Empresários de São José buscam meios para driblar a crise da quarentena
Empresários e trabalhadores autônomos revelam o que estão fazendo para amenizar o impacto da crise


Empresários de São José dos Campos estão buscando alternativas para tentar ‘desviar’ da crise causada pela quarentena. Desde que a medida foi decretada por governos estaduais e municipais, os empresários e autônomos tem sentido na pela a dificuldade em gerar renda e manter o empreendimento em funcionamento. Economista consultado pelo Meon defende a retomada dos negócios.
Há aproximadamente dois anos vendendo roupas e acessórios de praia pela internet, a empresária Jéssica Cabral, 29, decidiu deixar de fazer suas vendas no Brasil e apostou no país vizinho Equador. Em janeiro deste ano, ela e sua sócia, Jade Murad, retornaram para São José dos Campos e inauguraram a primeira unidade física da “Puromar Brasil”, o que aconteceu no último dia 12 de março.
O que elas e milhares de trabalhadores autônomos não sabiam é que o coronavírus estava para chegar, e chegou. Para a inauguração da loja física, as empresárias apostaram tudo e investiram muito com a intenção de proporcionar ao cliente um espaço aconchegante e também agradar o mercado regional.
Com as portas fechadas desde o início da quarentena, a alternativa foi continuar apostando nas vendas online. “Hoje estamos trabalhando todos os dias com estratégias online, com frete grátis para todo o País e oferta de desconto na segunda peça. Todos os dias disponibilizamos uma peça com um ‘super’ desconto por 24 horas, além de fazermos publicações e divulgar o nosso trabalho. Mas está muito difícil”, lamenta Cabral.
Natural do Chile, Enriqueta Charlotte Rodríguez Contreras, 54, vive em São José dos Campos há mais de 10 anos. Desde que chegou ao município investiu na carreira de cabeleireira e permanece trabalhando na área até hoje. Assim como toda a população, Kitty (como é conhecida), não esperava por essa crise e conta que o dinheiro já está acabando. “Foi de repente, não estávamos preparados. Na mesma semana do início da quarentena, todos os meus clientes desmarcaram. Agora preciso pagar o aluguel do meu salão e a dona do imóvel já falou: ‘ou paga ou sai’. Se eu não trabalho não ganho e o dinheiro já está acabando”, revela.

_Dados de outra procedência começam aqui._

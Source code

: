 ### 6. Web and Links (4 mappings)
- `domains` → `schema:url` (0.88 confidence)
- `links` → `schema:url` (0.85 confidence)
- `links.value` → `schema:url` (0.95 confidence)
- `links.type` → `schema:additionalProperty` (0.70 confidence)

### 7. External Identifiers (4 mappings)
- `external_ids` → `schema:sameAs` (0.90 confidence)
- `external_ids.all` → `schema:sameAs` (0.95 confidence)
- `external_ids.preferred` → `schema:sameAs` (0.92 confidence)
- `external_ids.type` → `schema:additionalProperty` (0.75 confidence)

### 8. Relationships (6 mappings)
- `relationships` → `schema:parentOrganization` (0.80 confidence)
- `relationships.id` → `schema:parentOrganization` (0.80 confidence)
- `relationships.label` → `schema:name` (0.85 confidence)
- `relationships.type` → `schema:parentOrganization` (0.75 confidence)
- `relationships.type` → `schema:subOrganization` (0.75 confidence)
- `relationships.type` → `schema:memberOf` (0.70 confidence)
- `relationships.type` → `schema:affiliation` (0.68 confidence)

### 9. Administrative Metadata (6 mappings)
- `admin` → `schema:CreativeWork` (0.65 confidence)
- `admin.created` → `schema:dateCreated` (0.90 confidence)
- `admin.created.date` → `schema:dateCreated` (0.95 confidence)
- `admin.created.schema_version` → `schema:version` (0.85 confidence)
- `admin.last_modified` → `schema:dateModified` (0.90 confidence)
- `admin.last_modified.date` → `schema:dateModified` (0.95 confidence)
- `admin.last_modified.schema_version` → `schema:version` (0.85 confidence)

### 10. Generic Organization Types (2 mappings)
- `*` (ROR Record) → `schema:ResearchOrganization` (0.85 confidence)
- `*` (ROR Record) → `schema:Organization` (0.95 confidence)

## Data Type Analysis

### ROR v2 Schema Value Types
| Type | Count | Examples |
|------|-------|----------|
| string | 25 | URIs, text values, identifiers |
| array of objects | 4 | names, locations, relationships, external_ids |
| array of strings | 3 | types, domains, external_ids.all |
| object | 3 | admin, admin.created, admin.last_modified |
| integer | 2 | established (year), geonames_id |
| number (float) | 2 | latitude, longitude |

Kitty falou ainda que tem proposto para seus clientes a possibilidade fazer atendimento domiciliar, mas “eles não aceitam, estão com medo”. Para a cabeleireira, a melhor solução seria “que as pessoas voltassem a trabalhar”.
Proprietário da L.L de Souza Corretora de Seguros, Laércio Luciano de Souza disse que, apesar de ter havido aumento de 40% na procura por planos de saúde, ele tem encontrado dificuldades para conseguir fechar a venda com alguns perfis de clientes. “No meu segmento, a procura por plano de saúde aumentou bastante. Grande parte do público do segmento autônomo tem mostrado interesse, mas está insegura porque não sabe o dia de amanhã. Apesar disso, as diversas outras classes de segmento estão fechando negócio”, disse.

Segundo Souza, ainda não foi preciso demitir ninguém e seus funcionários estão trabalhando home office. Mas, apesar disso, ele acredita que a “as pessoas precisam retomar os trabalhos o quanto antes”, pois só assim as coisas poderão melhorar.
‘Temos que gerar renda’
Para o economista Alexandre Wander, da FAAP (Fundação Armando Alvares Penteado), em São José dos Campos, a atividade econômica precisa voltar a acontecer, o que depende também de as pessoas voltarem a trabalhar.
“Não somos uma Europa, em que o governo possui renda para bancar a população em casa, sem fazer nada. É necessário voltar a trabalhar de algum modo, temos que gerar renda”, afirmou. “A crise financeira e ausência de renda para suprir as necessidades básicas do cidadão poderá ser pior do que a do vírus”, avaliou.
Segundo o economista, aos empresários e autônomos uma alternativa é aproveitar dos benefícios do governo quanto à prorrogação de impostos. Uma solução também, para ele, é renegociar as dívidas com fornecedores e entrar em contato com bancos em busca de taxas menores e postergar pagamentos.